Nature all around
The castle, moat and grounds provide some excellent and unusual habitats for wildlife. The Claremont herb garden is really taking shape so take time to see and smell the plants that would have been used within the household for cooking and house-keeping. We've also extended the garden and now have an area stocked with plants that would have been used for dyeing in medieval times. Come and take a look, you'll be surprised at what you'll see and learn.

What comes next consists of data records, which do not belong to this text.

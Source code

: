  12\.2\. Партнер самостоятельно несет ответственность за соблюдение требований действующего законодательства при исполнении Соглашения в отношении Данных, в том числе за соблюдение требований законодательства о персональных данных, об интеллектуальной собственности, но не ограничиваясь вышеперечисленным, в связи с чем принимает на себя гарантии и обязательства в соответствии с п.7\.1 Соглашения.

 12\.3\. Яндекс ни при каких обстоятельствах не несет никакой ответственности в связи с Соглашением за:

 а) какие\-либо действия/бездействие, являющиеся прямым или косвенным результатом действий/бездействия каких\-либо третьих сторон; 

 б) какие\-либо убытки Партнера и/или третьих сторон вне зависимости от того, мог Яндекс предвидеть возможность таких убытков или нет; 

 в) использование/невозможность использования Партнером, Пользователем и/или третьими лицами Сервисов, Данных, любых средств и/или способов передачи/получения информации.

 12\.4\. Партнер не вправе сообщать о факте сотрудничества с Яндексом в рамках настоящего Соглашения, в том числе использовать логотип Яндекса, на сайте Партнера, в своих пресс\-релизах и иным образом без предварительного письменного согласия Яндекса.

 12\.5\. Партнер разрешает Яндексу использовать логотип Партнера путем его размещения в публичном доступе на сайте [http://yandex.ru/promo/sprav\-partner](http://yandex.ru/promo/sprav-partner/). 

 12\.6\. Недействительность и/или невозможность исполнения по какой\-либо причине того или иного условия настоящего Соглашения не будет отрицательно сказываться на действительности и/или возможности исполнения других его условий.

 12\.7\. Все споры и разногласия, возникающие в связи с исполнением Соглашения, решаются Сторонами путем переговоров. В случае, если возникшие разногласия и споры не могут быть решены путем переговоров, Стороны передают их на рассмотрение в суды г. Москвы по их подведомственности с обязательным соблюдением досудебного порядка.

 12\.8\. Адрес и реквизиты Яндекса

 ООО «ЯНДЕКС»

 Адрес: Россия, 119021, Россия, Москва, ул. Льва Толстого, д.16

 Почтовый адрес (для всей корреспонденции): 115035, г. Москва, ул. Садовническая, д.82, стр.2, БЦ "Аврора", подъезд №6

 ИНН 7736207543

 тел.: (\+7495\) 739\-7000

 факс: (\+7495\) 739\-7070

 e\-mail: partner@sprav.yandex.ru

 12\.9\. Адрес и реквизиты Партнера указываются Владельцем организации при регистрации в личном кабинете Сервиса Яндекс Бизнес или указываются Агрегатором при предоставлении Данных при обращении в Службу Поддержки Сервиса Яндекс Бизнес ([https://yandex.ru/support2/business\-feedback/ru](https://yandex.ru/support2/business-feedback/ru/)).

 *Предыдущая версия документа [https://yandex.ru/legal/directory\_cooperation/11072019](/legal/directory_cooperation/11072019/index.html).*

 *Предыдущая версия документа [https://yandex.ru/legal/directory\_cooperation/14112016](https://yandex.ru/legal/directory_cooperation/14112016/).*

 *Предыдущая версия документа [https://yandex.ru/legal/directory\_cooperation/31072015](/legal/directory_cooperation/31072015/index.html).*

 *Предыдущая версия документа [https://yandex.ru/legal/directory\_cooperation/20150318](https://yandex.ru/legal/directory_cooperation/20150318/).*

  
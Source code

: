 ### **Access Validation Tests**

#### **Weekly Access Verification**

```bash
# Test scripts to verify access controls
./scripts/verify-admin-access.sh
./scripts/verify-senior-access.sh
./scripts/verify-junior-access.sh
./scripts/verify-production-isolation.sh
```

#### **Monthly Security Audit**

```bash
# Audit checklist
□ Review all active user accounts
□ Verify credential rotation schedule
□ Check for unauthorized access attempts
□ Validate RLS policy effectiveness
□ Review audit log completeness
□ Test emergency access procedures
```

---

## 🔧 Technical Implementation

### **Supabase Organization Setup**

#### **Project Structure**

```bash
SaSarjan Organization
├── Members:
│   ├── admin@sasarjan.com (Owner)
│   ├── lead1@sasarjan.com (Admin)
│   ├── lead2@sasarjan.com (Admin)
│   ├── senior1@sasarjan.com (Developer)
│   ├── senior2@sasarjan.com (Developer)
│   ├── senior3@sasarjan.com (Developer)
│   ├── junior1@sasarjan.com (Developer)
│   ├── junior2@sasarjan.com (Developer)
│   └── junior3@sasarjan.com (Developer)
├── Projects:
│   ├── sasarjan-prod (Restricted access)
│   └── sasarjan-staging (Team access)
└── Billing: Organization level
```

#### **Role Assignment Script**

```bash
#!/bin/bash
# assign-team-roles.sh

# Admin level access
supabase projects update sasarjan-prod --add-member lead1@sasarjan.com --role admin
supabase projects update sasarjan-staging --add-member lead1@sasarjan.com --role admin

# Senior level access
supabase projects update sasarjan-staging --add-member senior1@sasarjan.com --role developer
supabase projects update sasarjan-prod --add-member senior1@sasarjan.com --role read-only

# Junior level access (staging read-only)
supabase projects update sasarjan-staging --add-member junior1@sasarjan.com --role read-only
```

At Bodiam we have six species of bat that regularly visit, from the brown long-eared to pipistrelle and Natterer's. Of course, we are a firm favourite with the Daubenton's bats, which love to hibernate in old stone structures such as moated castles. Keep your eyes open when you visit and you may see one or two bats roosting in the castle.
Look out for:
- The biggest fish in the moat
- Ladybirds in the castle
- Fallen acorns from the many oak trees around the castle in the autumn
- Soapwort and lungwort in the Claremont garden
- A hollow tree that's great for hide & seek
- Bugdiam Castle - our new insect hotel
- Woad and Green Alganate in the newly created dyeing garden
- Demoiselle dragonflies hovering over the moat
Have fun outdoors
We have lots of space around the castle for you to explore and discover the natural surroundings and wildlife here. You could hire one of our bug hunting kits and head off to find our newly installed, insect friendly Bugdiam Castle where you can see, with a little bit of exploration, the many residents who are enjoying their luxurious new home. Don't forget to return your kit and claim your sticker for your Adventure Scrapbook.
Signs of summer
We have many pairs of mallards resident here and after an early brood in June we have been eagerly awaiting the arrival of more ducklings. Our patience was rewarded recently with the appearance of three more broods, closely followed by anxiety for the fledglings as they attempt their first swim in the moat. Come along and see how many ducklings you can spot, or buy some duck food and feed the ducks and fish.
A flying visit
We regularly have visits from some of the birds of prey from The Hawking Centre. Here you can see Arthur, a European eagle owl, looking quite at home in one of the windows within the castle during one of the flying displays given by his handlers. Medieval lords like Sir Edward Dallingridge would have used birds of prey for hunting and to display to their guests to show their place in society.
The bats are back
Come and see our bat roost, listen to the sounds and watch for the new arrivals.
Plant of the month - comfrey
Use pounded comfrey root like plaster to set bones. It's also a remedy for piles and back pain.
Bugdiham Castle has opened its doors to its first guests in the grounds. Come and find them.